If you've been thinking about including [ABC Charity] in your estate plans, retirement accounts are certainly worth discussing with your tax and estate planning advisors. We would also be delighted to answer questions about how beneficiary gifts work and how your future generosity can continue making a difference for years to come.

Thank you for believing in our mission and for considering how your legacy might help strengthen it for future generations.


Qualified Charitable Distributions: What are they, and why do they keep getting better?

One of the most powerful charitable giving tools available today is also one of the hardest to understand because of the technicality of the rules. It's called a Qualified Charitable Distribution, or QCD. You might have heard of it—and you might have dismissed it as “too complicated.” If so, you are not alone! Even the name itself—Qualified Charitable Distribution—sounds like a hassle.

But don’t let the complexity scare you away. QCDs can be extremely valuable in certain situations, and it is worth evaluating whether they might be useful to you. Here’s how it works:

  • If you are age 70 ½ or older, current law allows you to direct a “Qualified Charitable Distribution” from your traditional IRA directly to qualified charitable organizations such as [ABC Charity]. In 2026, the inflation-adjusted QCD limit is $111,000 per taxpayer.

  • For donors who are taking Required Minimum Distributions (RMDs), QCDs can satisfy all or part of the RMD while still keeping the amount out of taxable income. 

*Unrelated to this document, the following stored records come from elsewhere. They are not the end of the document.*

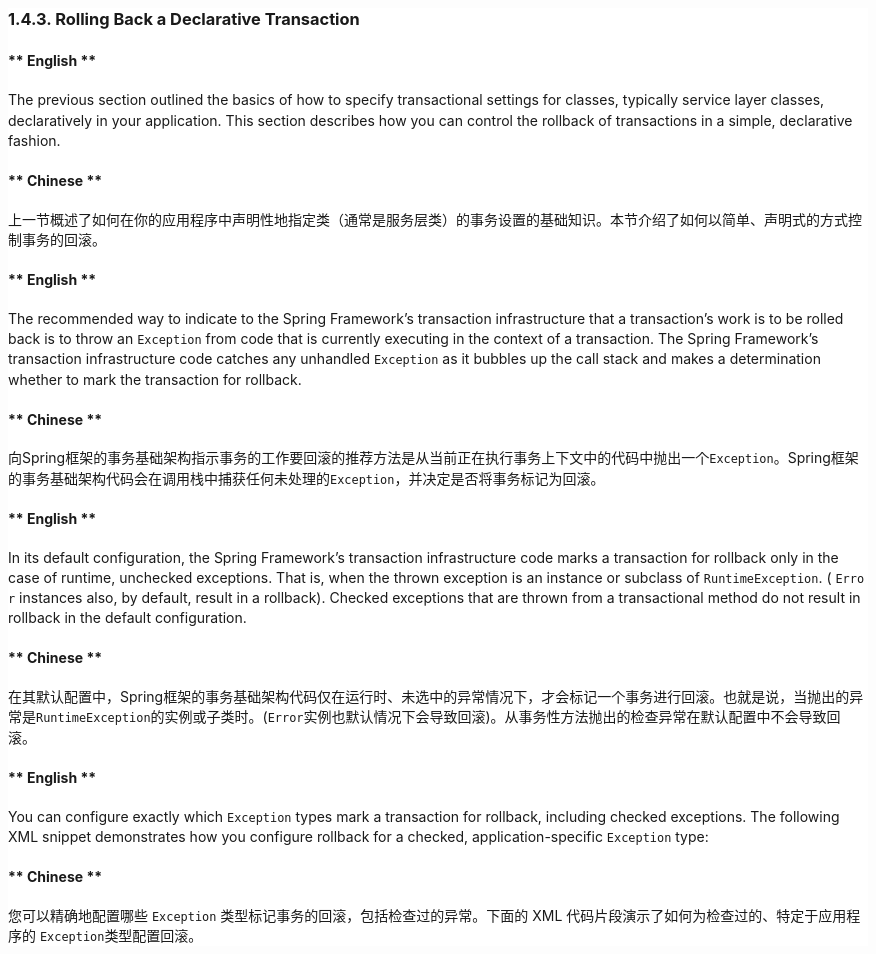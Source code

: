 ### **1.4.3. Rolling Back a Declarative Transaction** 



#### ** English **

The previous section outlined the basics of how to specify transactional settings for classes, typically service layer classes, declaratively in your application. This section describes how you can control the rollback of transactions in a simple, declarative fashion.
#### ** Chinese **

上一节概述了如何在你的应用程序中声明性地指定类（通常是服务层类）的事务设置的基础知识。本节介绍了如何以简单、声明式的方式控制事务的回滚。






#### ** English **

The recommended way to indicate to the Spring Framework’s transaction infrastructure that a transaction’s work is to be rolled back is to throw an `Exception` from code that is currently executing in the context of a transaction. The Spring Framework’s transaction infrastructure code catches any unhandled `Exception` as it bubbles up the call stack and makes a determination whether to mark the transaction for rollback.
#### ** Chinese **

向Spring框架的事务基础架构指示事务的工作要回滚的推荐方法是从当前正在执行事务上下文中的代码中抛出一个`Exception`。Spring框架的事务基础架构代码会在调用栈中捕获任何未处理的`Exception`，并决定是否将事务标记为回滚。






#### ** English **

In its default configuration, the Spring Framework’s transaction infrastructure code marks a transaction for rollback only in the case of runtime, unchecked exceptions. That is, when the thrown exception is an instance or subclass of `RuntimeException`. ( `Error` instances also, by default, result in a rollback). Checked exceptions that are thrown from a transactional method do not result in rollback in the default configuration.
#### ** Chinese **

在其默认配置中，Spring框架的事务基础架构代码仅在运行时、未选中的异常情况下，才会标记一个事务进行回滚。也就是说，当抛出的异常是`RuntimeException`的实例或子类时。(`Error`实例也默认情况下会导致回滚)。从事务性方法抛出的检查异常在默认配置中不会导致回滚。






#### ** English **

You can configure exactly which `Exception` types mark a transaction for rollback, including checked exceptions. The following XML snippet demonstrates how you configure rollback for a checked, application-specific `Exception` type:
#### ** Chinese **

您可以精确地配置哪些 `Exception` 类型标记事务的回滚，包括检查过的异常。下面的 XML 代码片段演示了如何为检查过的、特定于应用程序的 `Exception`类型配置回滚。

  • So, rather than receiving an IRA distribution, paying tax on it, and then making a charitable gift, a QCD allows eligible donors to transfer funds directly from their IRA to charity. This can reduce adjusted gross income and, depending on the circumstances, may produce tax benefits beyond what an itemized charitable deduction alone could provide.

  • Even more encouraging, Congress continues to explore ways to expand these opportunities. For instance, bipartisan legislation has been introduced that would allow QCDs from employer-sponsored retirement plans such as 401(k)s and 403(b)s, rather than limiting them to traditional IRAs. While this legislation has not yet become law, it reflects growing recognition that charitable giving should remain accessible as retirement savings continue to evolve.

Many supporters of [ABC Charity] have discovered that Qualified Charitable Distributions are an excellent way to continue supporting the mission they love throughout retirement. If you are age 70 ½ or older and would like to learn more about making a Qualified Charitable Distribution to [ABC Charity], we'd be happy to work with you and your financial and tax advisors. Together, we can help ensure your generosity continues changing lives while making the most of the opportunities available under current law.

Thank you for considering this powerful way to invest in the future of [ABC Charity] and the people we serve.

 

This newsletter is provided for informational purposes only. It is not intended as legal, accounting, or financial planning advice. Please consult your tax or legal advisor to learn how this information might apply to your own situation.